[Stored dataset items]
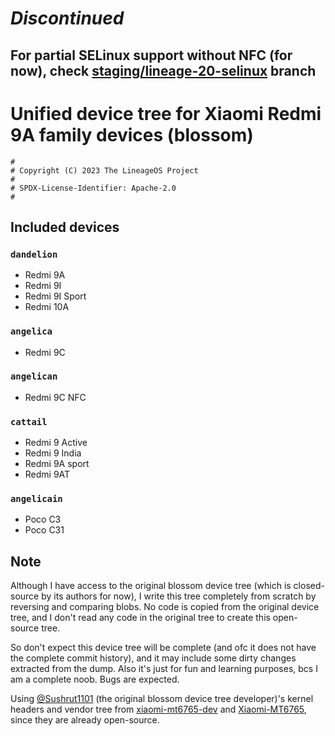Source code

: # ***Discontinued***

## For partial SELinux support without NFC (for now), check [staging/lineage-20-selinux](../../tree/staging/lineage-20-selinux) branch

Unified device tree for Xiaomi Redmi 9A family devices (blossom)
================================================================

```
#
# Copyright (C) 2023 The LineageOS Project
#
# SPDX-License-Identifier: Apache-2.0
#
```

## Included devices

### `dandelion`

+ Redmi 9A
+ Redmi 9I
+ Redmi 9I Sport
+ Redmi 10A

### `angelica`

+ Redmi 9C

### `angelican`

+ Redmi 9C NFC

### `cattail`
+ Redmi 9 Active
+ Redmi 9 India
+ Redmi 9A sport
+ Redmi 9AT

### `angelicain`

+ Poco C3
+ Poco C31

## Note

Although I have access to the original blossom device tree (which is closed-source by its authors for now), I write this tree completely from scratch by reversing and comparing blobs. No code is copied from the original device tree, and I don't read any code in the original tree to create this open-source tree.

So don't expect this device tree will be complete (and ofc it does not have the complete commit history), and it may include some dirty changes extracted from the dump. Also it's just for fun and learning purposes, bcs I am a complete noob. Bugs are expected.

Using [@Sushrut1101](https://github.com/Sushrut1101) (the original blossom device tree developer)'s kernel headers and vendor tree from [xiaomi-mt6765-dev](https://github.com/xiaomi-mt6765-dev) and [Xiaomi-MT6765](https://gitlab.com/Xiaomi-MT6765), since they are already open-source.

- Task instructions
Every line of the data should be copied as it stands, without the images.

- Solution for this exercise
Source code

: # ***Discontinued***

## For partial SELinux support without NFC (for now), check [staging/lineage-20-selinux](../../tree/staging/lineage-20-selinux) branch

Unified device tree for Xiaomi Redmi 9A family devices (blossom)
================================================================

```
#
# Copyright (C) 2023 The LineageOS Project
#
# SPDX-License-Identifier: Apache-2.0
#
```

## Included devices

### `dandelion`

+ Redmi 9A
+ Redmi 9I
+ Redmi 9I Sport
+ Redmi 10A

### `angelica`

+ Redmi 9C

### `angelican`

+ Redmi 9C NFC

### `cattail`
+ Redmi 9 Active
+ Redmi 9 India
+ Redmi 9A sport
+ Redmi 9AT

### `angelicain`

+ Poco C3
+ Poco C31

## Note

Although I have access to the original blossom device tree (which is closed-source by its authors for now), I write this tree completely from scratch by reversing and comparing blobs. No code is copied from the original device tree, and I don't read any code in the original tree to create this open-source tree.

So don't expect this device tree will be complete (and ofc it does not have the complete commit history), and it may include some dirty changes extracted from the dump. Also it's just for fun and learning purposes, bcs I am a complete noob. Bugs are expected.

Using [@Sushrut1101](https://github.com/Sushrut1101) (the original blossom device tree developer)'s kernel headers and vendor tree from [xiaomi-mt6765-dev](https://github.com/xiaomi-mt6765-dev) and [Xiaomi-MT6765](https://gitlab.com/Xiaomi-MT6765), since they are already open-source.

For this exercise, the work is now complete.